Let’s step back to the night of April 10, 2003:
It seems like yesterday, but it’s been 17 years since we were at the height of one of the golden eras in Minnesota hockey. What we wouldn’t give today for a live doubleheader like we had that Thursday night.
It started in the late afternoon, when the Gophers faced Michigan in the NCAA Frozen Four in Buffalo, N.Y. A year removed from ending their 23-year national title drought with a 4-3 overtime victory over Maine, the Gophers entered the Frozen Four on a 12-1-2 roll, winning the WCHA Final Five and outscoring their NCAA West Regional opponents by a combined 16-6. Michigan, however, would make Minnesota sweat for a victory in the national semifinals for the second consecutive year.

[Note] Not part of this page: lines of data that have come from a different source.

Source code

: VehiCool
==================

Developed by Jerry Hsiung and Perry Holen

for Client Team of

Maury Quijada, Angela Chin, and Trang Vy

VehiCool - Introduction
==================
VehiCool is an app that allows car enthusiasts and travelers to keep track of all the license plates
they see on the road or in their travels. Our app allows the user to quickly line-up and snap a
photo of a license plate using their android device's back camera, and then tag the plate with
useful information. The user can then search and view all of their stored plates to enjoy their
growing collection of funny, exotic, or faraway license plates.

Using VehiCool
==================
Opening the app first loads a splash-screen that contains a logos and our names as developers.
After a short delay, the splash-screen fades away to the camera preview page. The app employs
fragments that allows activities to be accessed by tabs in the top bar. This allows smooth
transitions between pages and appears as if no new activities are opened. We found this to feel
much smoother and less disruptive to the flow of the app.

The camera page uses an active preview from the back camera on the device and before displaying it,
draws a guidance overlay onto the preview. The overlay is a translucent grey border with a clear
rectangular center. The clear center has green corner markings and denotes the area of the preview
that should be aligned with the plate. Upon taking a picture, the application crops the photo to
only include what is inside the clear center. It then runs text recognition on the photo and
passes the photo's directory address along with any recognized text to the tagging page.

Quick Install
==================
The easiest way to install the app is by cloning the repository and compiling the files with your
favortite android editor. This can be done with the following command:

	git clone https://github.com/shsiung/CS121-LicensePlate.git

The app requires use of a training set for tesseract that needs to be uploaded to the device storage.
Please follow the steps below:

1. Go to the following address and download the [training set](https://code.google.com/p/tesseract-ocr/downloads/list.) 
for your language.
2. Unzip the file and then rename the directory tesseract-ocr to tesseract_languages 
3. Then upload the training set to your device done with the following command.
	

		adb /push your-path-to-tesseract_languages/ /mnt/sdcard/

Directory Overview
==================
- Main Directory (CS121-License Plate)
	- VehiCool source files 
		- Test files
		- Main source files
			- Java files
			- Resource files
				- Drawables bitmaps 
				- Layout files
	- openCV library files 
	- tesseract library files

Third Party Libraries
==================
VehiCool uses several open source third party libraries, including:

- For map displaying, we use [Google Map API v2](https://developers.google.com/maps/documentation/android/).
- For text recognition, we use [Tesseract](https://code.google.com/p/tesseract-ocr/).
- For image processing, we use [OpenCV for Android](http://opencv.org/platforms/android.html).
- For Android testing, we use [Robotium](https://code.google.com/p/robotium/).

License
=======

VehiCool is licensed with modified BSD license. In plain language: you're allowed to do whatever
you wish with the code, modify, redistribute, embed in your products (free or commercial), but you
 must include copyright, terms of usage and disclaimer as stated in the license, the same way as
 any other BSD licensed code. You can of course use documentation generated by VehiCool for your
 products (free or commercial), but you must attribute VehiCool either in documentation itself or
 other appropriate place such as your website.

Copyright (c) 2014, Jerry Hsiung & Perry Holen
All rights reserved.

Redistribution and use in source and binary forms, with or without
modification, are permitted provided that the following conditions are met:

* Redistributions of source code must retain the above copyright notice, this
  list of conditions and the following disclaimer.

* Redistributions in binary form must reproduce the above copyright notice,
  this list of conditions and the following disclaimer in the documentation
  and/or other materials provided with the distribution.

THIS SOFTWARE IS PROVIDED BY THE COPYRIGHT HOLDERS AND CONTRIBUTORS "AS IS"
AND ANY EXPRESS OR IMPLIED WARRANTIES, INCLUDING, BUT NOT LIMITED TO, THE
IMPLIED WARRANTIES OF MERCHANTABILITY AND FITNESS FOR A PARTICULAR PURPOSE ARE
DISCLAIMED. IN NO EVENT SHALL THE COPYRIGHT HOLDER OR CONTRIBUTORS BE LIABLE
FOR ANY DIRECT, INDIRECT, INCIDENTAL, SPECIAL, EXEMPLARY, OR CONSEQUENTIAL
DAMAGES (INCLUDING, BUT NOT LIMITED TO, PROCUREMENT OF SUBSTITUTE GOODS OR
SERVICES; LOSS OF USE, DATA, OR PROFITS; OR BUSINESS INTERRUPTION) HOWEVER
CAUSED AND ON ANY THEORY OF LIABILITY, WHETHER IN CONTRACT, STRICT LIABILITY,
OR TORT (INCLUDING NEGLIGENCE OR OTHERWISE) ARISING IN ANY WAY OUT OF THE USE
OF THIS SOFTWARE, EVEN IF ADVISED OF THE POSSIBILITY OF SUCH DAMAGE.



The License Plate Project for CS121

The Gophers trailed 1-0 after being outshot 15-5 in the first period and were behind 2-0 deep into the second before Troy Riddle poked the puck past Wolverines goalie Al Montoya with 2:15 left in the period. “We had about 10 icings and were just floating around out there,’’ Gophers freshman phenom Thomas Vanek said, describing the sluggish start at the time. “We couldn’t do anything.’’
Emboldened by Riddle’s goal, the Gophers quickly tied 2-2 it in the third, when Geno Guyer beat Montoya 1:35 into the period. Montoya and Gophers goalie Travis Weber traded big saves throughout the third, and Minnesota got a huge play when defenseman Paul Martin dived to deny a Wolverines goal with Weber out of position late in the period.
In overtime, the Gophers played their trump card – Vanek. The Austrian, who had 31 goals and 31 assists in 2002-03, pirouetted to gain space behind the net, wheeled around and swept the puck through Montoya’s skates for the winner at 8:55. It was only a prelude to Vanek’s performance in the final, when he led a third-period surge for a 5-1 win over New Hampshire.
“After the first period, I said, ‘We have to have the heart of a champion,’ ’’ Gophers coach Don Lucia told the Star Tribune after the semifinal. “I didn’t like our chances. I was surprised at how nervous we were, and we got a pretty good slap in the face.’’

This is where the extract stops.